_Prompt_.
Report all lines from the entries below in which "nicht" appears.

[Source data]

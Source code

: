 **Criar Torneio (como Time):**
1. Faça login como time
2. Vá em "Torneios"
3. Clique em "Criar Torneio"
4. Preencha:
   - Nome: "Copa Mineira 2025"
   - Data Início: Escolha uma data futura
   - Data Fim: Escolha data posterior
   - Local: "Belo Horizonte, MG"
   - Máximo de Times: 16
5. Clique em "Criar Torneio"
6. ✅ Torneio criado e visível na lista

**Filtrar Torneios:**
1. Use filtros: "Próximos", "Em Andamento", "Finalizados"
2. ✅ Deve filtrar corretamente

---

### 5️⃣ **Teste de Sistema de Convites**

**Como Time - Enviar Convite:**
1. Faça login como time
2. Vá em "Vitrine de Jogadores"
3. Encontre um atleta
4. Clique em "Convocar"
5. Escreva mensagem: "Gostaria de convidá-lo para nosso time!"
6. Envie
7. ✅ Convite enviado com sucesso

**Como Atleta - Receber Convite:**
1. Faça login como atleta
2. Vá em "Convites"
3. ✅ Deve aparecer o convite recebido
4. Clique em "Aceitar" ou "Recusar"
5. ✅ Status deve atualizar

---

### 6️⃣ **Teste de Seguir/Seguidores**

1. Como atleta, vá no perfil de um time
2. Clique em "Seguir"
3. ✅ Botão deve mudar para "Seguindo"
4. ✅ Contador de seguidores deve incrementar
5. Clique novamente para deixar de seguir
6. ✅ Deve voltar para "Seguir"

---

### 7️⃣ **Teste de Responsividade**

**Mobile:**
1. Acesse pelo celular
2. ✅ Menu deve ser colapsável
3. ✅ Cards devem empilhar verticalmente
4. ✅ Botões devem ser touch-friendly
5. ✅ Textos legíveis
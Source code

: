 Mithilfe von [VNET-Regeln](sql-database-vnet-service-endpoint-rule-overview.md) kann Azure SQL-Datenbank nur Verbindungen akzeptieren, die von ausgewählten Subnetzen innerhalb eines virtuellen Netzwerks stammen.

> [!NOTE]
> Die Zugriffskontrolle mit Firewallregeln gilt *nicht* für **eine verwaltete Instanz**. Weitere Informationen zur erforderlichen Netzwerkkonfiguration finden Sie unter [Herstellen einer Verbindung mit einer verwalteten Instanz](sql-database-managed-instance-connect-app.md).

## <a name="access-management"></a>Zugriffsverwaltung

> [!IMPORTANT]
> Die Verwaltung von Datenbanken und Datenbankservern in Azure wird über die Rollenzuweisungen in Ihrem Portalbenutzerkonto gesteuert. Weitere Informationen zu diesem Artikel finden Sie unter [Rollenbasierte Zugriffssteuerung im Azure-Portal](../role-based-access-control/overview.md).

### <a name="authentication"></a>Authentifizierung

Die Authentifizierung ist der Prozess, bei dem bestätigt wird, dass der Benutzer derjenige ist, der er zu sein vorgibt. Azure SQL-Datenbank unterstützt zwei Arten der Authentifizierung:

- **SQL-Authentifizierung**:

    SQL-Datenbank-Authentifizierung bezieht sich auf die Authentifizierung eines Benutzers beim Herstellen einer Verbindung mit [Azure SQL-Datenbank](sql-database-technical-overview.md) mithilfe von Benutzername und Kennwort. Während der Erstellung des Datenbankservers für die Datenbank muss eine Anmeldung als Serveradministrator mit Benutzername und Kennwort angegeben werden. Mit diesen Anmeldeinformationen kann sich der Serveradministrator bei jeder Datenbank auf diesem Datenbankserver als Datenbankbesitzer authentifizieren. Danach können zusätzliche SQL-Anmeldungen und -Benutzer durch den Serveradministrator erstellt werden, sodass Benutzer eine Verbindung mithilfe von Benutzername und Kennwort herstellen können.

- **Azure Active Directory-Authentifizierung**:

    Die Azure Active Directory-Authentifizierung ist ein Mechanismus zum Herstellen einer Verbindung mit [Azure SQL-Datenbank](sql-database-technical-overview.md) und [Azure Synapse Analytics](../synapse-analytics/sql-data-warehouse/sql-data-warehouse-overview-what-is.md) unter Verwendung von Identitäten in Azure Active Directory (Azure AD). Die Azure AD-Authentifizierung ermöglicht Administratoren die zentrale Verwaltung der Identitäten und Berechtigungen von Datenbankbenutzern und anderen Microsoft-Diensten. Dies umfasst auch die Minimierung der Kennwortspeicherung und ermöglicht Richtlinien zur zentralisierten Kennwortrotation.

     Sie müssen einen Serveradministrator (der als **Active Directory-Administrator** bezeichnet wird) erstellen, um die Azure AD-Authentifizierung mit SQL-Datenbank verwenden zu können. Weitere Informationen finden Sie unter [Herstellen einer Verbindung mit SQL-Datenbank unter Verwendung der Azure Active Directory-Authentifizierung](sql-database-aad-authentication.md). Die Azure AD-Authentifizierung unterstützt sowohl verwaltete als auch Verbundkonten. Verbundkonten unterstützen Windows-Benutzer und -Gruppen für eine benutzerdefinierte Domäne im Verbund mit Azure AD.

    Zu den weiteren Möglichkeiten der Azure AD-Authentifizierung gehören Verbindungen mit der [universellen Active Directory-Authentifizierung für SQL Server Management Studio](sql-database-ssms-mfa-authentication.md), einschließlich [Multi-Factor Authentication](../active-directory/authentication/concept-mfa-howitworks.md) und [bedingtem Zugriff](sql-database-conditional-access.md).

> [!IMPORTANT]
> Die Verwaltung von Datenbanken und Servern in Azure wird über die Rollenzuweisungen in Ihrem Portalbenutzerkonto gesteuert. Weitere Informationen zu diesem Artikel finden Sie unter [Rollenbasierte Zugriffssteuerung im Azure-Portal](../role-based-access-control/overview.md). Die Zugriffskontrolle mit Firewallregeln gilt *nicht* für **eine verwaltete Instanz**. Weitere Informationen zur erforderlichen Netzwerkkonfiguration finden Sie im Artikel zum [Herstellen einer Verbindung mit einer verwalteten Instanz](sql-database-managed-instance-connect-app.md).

_Written response_.
> Die Zugriffskontrolle mit Firewallregeln gilt *nicht* für **eine verwaltete Instanz**. Weitere Informationen zur erforderlichen Netzwerkkonfiguration finden Sie unter [Herstellen einer Verbindung mit einer verwalteten Instanz](sql-database-managed-instance-connect-app.md).
> Die Verwaltung von Datenbanken und Servern in Azure wird über die Rollenzuweisungen in Ihrem Portalbenutzerkonto gesteuert. Weitere Informationen zu diesem Artikel finden Sie unter [Rollenbasierte Zugriffssteuerung im Azure-Portal](../role-based-access-control/overview.md). Die Zugriffskontrolle mit Firewallregeln gilt *nicht* für **eine verwaltete Instanz**. Weitere Informationen zur erforderlichen Netzwerkkonfiguration finden Sie im Artikel zum [Herstellen einer Verbindung mit einer verwalteten Instanz](sql-database-managed-instance-connect-app.md).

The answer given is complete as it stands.